When Lindi Williford’s daughter was quarantined a year ago for suspected exposure to COVID-19, it was her 16th birthday and she was free of any coronavirus symptoms.
“It was devastating for her,” Williford told the St. Louis Record. “She couldn’t go take her driver's test. We couldn't go out and celebrate her birthday. Why are we quarantining healthy kids? I've never seen healthy children being punished like this.”
Williford’s daughter was subsequently quarantined three more times.
“I was mad and my daughter was mad,” Williford said. “I got really loud and became that mouthy mom that started pushing back. I went to Jefferson City and advocated in front of the House and the Senate. Then, I gathered my parent army because my daughter isn’t the only one. We really started fighting back.”
The St. Charles County Parents Association (SCCPA), founded 30 days ago by Williford, sued the St. Charles County Department of Health in the Circuit Court of St. Charles alleging deprivation of rights.

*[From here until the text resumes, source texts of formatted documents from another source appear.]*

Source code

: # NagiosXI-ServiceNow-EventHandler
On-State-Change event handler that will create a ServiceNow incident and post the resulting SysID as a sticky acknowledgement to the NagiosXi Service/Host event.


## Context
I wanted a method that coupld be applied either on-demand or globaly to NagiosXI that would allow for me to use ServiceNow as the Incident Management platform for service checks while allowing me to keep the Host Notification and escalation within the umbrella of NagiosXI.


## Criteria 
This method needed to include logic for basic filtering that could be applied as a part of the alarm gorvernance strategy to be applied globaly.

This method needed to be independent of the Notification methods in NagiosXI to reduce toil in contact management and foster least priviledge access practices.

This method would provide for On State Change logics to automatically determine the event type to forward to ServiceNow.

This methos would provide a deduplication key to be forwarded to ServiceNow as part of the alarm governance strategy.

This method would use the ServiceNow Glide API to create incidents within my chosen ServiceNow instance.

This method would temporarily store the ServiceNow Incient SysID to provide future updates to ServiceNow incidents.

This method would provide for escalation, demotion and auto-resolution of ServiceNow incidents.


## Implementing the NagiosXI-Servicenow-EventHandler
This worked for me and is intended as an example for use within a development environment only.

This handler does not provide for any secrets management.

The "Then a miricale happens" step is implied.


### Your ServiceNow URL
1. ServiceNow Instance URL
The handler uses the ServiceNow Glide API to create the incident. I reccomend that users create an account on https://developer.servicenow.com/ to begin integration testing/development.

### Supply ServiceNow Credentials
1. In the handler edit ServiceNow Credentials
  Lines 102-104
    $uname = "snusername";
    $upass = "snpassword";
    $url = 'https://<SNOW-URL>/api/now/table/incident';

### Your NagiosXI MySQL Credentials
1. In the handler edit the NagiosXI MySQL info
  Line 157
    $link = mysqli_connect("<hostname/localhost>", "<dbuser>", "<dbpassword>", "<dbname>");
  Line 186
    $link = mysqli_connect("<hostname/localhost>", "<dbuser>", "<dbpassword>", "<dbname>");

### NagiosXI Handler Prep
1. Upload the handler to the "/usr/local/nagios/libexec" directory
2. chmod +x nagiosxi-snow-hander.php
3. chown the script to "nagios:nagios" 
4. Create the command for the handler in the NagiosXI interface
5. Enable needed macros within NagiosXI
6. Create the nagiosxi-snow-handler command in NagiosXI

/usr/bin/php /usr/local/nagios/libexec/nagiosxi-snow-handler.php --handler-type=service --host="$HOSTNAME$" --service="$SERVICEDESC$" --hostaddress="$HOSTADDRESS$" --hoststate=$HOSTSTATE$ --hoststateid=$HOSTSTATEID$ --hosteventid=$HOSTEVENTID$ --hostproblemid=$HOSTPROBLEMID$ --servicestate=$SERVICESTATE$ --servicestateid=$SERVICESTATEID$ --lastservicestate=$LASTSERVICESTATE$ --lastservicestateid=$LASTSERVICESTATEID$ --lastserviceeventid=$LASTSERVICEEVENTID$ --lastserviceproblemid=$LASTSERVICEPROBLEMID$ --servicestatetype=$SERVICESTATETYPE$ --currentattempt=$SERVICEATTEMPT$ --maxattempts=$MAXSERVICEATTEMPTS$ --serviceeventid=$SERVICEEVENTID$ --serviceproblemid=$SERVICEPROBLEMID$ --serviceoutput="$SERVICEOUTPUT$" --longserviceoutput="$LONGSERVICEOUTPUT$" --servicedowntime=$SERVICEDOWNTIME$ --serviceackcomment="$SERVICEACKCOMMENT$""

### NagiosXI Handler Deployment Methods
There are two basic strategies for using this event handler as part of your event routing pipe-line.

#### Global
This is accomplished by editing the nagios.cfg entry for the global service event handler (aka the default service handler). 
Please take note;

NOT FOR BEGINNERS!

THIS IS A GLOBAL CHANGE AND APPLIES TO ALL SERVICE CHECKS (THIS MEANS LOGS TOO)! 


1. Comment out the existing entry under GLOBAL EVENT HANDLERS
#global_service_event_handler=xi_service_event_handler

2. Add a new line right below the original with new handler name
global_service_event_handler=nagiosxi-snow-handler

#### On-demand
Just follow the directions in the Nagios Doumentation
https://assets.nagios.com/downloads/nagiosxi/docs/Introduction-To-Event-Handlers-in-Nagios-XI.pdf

“The way the health department words their quarantine guidelines, it seems discriminatory against our vaccinated and unvaccinated children and our masked and our unmasked children,” Williford said. “They're not addressing the actual issue of the quarantines. They seem to be creating workarounds for these kids. It feels like medical extortion, which sounds a little extreme, but it seems like quarantine measures are nothing more than a back-ended vaccine and mask mandate, in my opinion.”
The plaintiffs are seeking a declaratory order that includes the following counts.

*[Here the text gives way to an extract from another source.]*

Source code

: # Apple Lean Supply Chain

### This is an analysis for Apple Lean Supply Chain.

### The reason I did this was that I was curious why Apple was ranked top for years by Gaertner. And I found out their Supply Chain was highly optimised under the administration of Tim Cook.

Declaration that defendant’s quarantine orders are invalid for failure to comply with the Missouri Sunshine Law.
“They were making these quarantine guidelines and rules behind the public's back with the school districts and the superintendents in quiet sessions,” Williford said. “There was nothing public about what they were doing.”

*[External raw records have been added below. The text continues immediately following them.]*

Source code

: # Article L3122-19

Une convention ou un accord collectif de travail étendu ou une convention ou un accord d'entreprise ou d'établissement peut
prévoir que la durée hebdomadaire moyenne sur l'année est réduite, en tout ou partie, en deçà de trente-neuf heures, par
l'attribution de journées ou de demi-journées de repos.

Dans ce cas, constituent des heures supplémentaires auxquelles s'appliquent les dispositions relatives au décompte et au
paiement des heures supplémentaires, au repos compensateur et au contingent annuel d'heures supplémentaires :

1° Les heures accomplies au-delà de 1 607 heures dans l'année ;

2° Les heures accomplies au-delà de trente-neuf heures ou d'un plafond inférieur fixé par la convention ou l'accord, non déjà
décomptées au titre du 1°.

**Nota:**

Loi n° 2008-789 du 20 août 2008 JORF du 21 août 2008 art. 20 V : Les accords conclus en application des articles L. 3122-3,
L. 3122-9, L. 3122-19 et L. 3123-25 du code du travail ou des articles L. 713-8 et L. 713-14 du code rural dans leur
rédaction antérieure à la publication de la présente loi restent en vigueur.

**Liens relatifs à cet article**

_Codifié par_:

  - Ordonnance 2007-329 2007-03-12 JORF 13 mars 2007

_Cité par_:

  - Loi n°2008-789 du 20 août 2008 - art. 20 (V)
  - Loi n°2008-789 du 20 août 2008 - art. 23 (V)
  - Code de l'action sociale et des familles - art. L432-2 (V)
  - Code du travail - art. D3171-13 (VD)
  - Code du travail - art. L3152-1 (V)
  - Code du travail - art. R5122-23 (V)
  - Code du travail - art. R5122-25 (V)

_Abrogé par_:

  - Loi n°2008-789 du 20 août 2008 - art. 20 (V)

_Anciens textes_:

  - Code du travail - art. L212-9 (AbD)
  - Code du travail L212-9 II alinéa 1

Declaration that quarantine orders are subject to 67.265.1 RSMo
“That relates to a law that was put into effect in June where it is required that the county council vote on such measures and that never happened," she said
Declaration that defendants’ issuance of quarantine orders without legal authority violates the Missouri Constitution by depriving parents of property interests without due process of law.
“The health department is making the school do their work and the contact tracing,” Williford said. “They're not even issuing these quarantine orders, in my opinion, in a legal way. They're emailing them to parents. Sometimes, they’ve ordered a quarantine 10 or 11 days after the exposure date and the kid is still in school the whole time. So, it just seems really silly and just completely obnoxious the way they're handling this and trying to make the school do their dirty work for them.”
Declaration that defendant’s issuance of quarantine orders violates the Missouri constitution by burdening schools’ right peaceably to assemble for the common good.
“An education is a public assembly setting and they're depriving us of that right too,” Williford added.